Gold’s Strongest Months Since 1975 Are September And November
Friday, 30 August 2013
Gold quickly fell from $1,407/oz to $1,395/oz at 0800 London time despite no data of note and little corresponding movement in oil and stock markets. Profit taking and an increase in risk appetite may have contributed to the falls after the U.K. parliament voted to reject military action against Syria and fears over oil supply disruptions in the Middle East eased.
Oil prices are still heading for the largest monthly gain in a year, with Brent up more than 6% in August after unrest cut output in Libya by around 1 million barrels per day and production fell in Iraq, Nigeria and elsewhere.
The U.S. seems likely to proceed with a strike against Syria even after U.K. lawmakers rejected action which should support prices. The yellow metal reached $1,433.83/oz on August 28th, its highest since mid May on concerns that the U.S. will go to war with Syria.
Gold’s recent gains are primarily due to very strong physical demand globally and increasing supply issues, particularly in the LBMA gold bullion market.
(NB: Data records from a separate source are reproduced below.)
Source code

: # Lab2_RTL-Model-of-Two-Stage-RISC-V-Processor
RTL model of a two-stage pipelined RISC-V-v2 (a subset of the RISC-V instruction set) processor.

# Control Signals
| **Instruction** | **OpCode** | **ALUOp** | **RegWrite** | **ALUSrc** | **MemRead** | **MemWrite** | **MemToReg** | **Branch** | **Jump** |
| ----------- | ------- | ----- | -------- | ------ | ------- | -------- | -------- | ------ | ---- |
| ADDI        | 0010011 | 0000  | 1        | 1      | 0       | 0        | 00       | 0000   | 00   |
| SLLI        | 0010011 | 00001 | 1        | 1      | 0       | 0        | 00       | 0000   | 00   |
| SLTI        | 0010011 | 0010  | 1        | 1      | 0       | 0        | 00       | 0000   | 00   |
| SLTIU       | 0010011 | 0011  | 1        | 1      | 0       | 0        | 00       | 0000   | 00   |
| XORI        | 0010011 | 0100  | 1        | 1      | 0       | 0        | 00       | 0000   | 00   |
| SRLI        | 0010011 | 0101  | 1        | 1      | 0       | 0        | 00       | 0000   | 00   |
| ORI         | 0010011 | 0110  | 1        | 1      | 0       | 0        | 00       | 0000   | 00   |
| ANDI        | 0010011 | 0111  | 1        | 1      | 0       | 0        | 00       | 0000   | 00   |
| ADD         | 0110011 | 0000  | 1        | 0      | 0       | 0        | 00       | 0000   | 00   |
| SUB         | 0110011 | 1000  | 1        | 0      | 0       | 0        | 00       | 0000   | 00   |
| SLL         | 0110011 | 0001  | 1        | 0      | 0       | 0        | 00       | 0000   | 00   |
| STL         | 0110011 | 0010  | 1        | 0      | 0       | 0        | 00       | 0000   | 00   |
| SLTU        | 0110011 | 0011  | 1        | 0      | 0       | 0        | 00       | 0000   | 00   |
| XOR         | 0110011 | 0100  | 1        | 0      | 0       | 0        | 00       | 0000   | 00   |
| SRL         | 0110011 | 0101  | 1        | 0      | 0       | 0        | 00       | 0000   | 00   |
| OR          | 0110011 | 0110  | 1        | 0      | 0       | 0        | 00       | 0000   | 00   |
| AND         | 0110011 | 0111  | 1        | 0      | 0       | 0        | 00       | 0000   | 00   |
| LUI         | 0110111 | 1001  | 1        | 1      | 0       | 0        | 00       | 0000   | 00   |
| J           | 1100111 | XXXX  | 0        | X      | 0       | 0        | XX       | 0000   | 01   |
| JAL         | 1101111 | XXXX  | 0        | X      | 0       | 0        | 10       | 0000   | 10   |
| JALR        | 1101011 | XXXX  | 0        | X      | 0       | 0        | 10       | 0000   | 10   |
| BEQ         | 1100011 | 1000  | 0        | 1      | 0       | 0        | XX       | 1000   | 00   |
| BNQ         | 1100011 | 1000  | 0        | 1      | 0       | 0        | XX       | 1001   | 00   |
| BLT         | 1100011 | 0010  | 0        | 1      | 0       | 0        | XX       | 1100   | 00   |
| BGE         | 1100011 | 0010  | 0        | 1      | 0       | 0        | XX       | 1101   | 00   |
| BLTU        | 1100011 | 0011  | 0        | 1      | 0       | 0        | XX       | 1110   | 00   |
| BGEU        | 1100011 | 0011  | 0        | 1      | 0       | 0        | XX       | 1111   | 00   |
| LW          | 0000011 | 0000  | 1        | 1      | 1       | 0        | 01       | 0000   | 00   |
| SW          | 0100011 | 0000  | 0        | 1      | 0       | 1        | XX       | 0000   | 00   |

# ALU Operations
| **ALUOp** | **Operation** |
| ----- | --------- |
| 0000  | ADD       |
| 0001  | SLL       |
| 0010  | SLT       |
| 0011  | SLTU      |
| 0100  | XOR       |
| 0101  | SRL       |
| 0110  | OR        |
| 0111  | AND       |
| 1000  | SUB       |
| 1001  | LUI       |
Syria and the increasing geopolitical uncertainty in the Middle East are creating real oil price and inflation risk which has contributed to the increased bullion buying in recent days.
As ever it is important to focus on the medium and long term drivers of the gold market:
Medium Term Market Drivers
The medium market themes guiding the market currently are as follows:
Late summer, autumn and early New Year are the seasonally strong periods for the gold market due to robust physical demand internationally.